** EXERCISE OBJECTIVE **
State the number of lines in the following data that include the word "possuem", with no other text.

== PROVIDED RECORDS ==

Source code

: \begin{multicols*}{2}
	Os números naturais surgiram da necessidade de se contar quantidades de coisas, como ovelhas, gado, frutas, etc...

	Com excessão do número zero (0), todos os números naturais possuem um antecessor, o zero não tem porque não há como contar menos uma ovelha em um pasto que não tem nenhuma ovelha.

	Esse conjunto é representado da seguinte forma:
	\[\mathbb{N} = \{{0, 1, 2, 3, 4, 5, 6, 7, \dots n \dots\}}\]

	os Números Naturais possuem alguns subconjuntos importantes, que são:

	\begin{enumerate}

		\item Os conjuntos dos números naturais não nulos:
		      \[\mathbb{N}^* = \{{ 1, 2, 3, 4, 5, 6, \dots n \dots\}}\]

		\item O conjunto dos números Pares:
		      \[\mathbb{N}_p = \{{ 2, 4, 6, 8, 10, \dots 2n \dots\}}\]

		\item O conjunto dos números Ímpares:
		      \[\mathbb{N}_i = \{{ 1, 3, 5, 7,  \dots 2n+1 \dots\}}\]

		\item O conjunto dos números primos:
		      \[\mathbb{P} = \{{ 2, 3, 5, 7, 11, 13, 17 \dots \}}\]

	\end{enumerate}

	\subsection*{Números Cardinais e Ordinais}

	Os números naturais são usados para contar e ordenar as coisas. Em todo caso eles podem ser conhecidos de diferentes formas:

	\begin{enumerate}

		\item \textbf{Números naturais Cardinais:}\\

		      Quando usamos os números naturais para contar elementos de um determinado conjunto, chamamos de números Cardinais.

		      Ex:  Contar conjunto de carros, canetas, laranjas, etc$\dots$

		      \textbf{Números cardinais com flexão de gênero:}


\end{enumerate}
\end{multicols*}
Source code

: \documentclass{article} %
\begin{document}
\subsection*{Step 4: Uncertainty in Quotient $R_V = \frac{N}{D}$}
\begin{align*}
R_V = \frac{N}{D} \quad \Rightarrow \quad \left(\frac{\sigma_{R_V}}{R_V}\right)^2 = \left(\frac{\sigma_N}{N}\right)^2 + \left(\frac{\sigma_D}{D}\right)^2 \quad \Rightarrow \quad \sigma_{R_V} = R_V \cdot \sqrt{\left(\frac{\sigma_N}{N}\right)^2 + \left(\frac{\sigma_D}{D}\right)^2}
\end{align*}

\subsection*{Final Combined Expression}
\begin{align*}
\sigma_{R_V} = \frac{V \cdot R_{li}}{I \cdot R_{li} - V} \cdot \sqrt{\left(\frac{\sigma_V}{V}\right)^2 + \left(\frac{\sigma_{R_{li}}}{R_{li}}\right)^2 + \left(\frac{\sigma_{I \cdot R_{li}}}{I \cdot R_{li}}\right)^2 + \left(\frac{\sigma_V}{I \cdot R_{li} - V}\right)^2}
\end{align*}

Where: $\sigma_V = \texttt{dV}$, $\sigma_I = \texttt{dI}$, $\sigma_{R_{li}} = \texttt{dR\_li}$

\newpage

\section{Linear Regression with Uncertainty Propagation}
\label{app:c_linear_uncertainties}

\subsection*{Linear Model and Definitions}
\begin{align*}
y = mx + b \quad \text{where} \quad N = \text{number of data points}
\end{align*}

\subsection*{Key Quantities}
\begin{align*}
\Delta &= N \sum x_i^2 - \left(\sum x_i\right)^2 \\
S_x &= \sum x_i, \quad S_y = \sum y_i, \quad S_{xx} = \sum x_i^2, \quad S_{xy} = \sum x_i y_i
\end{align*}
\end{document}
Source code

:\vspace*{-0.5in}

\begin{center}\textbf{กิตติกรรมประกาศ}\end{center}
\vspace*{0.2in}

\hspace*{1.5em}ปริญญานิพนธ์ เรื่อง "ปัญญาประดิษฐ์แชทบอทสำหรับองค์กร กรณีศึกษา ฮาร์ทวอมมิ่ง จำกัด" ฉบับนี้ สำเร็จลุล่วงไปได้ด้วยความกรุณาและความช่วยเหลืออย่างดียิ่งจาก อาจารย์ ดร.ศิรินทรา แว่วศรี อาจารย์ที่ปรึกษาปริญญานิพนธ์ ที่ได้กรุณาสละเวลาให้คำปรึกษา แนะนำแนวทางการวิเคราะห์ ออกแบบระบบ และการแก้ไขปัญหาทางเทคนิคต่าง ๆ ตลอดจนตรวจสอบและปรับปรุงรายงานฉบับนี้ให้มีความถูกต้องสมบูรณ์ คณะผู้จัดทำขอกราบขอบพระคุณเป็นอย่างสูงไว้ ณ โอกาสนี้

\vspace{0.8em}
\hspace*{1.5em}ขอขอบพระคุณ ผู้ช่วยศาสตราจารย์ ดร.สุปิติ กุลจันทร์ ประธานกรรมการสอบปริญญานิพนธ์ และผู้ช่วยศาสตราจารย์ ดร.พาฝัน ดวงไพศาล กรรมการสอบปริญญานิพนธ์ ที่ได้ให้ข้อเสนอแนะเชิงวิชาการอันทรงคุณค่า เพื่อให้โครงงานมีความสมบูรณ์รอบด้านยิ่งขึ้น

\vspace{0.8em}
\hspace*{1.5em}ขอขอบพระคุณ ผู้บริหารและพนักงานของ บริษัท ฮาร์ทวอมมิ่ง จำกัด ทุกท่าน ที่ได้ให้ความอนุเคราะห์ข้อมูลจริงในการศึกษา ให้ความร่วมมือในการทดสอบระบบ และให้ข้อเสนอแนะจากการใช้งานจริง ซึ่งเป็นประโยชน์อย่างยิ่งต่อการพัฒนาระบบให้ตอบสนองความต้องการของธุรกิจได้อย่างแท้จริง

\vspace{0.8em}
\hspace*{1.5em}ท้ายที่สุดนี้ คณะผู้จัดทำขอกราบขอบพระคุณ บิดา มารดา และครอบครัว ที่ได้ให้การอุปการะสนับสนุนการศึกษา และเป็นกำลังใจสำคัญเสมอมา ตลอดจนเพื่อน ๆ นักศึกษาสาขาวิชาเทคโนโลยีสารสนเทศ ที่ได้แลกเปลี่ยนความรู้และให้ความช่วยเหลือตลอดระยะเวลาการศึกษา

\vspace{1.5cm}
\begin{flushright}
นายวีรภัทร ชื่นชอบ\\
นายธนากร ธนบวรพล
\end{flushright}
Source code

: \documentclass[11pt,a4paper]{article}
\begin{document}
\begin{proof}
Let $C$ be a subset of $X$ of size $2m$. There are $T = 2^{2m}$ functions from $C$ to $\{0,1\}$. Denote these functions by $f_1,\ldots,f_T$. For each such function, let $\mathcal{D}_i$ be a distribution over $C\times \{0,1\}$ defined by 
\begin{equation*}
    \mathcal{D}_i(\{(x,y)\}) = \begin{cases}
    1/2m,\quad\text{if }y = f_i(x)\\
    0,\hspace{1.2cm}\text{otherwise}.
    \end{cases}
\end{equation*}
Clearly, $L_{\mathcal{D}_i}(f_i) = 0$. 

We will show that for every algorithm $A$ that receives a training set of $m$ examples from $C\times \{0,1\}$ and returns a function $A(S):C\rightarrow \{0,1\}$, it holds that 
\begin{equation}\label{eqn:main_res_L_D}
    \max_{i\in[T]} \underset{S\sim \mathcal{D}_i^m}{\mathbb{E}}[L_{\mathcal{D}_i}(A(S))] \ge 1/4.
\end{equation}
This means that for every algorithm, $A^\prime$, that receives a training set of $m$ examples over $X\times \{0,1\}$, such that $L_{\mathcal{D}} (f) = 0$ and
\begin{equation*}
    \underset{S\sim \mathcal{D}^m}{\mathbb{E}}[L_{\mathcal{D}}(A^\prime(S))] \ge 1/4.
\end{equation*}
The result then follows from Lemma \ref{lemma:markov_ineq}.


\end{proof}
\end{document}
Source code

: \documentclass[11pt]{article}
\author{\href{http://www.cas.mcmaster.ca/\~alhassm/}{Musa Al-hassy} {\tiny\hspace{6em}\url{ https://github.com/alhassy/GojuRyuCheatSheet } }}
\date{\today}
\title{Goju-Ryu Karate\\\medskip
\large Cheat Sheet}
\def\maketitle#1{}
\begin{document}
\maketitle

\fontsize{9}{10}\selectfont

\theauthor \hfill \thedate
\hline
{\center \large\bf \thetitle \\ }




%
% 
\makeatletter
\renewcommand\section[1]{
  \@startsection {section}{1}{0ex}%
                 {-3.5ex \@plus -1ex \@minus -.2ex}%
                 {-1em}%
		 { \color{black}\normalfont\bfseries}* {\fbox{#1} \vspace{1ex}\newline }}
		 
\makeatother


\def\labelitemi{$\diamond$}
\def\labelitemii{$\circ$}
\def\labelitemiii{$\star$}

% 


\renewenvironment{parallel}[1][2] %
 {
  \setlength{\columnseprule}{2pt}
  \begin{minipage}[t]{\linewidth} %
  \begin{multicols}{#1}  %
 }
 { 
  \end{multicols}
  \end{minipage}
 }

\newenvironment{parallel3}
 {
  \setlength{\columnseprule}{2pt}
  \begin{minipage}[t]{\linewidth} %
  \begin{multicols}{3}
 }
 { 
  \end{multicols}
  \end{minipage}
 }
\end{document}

===

** EXPECTED OUTPUT **
2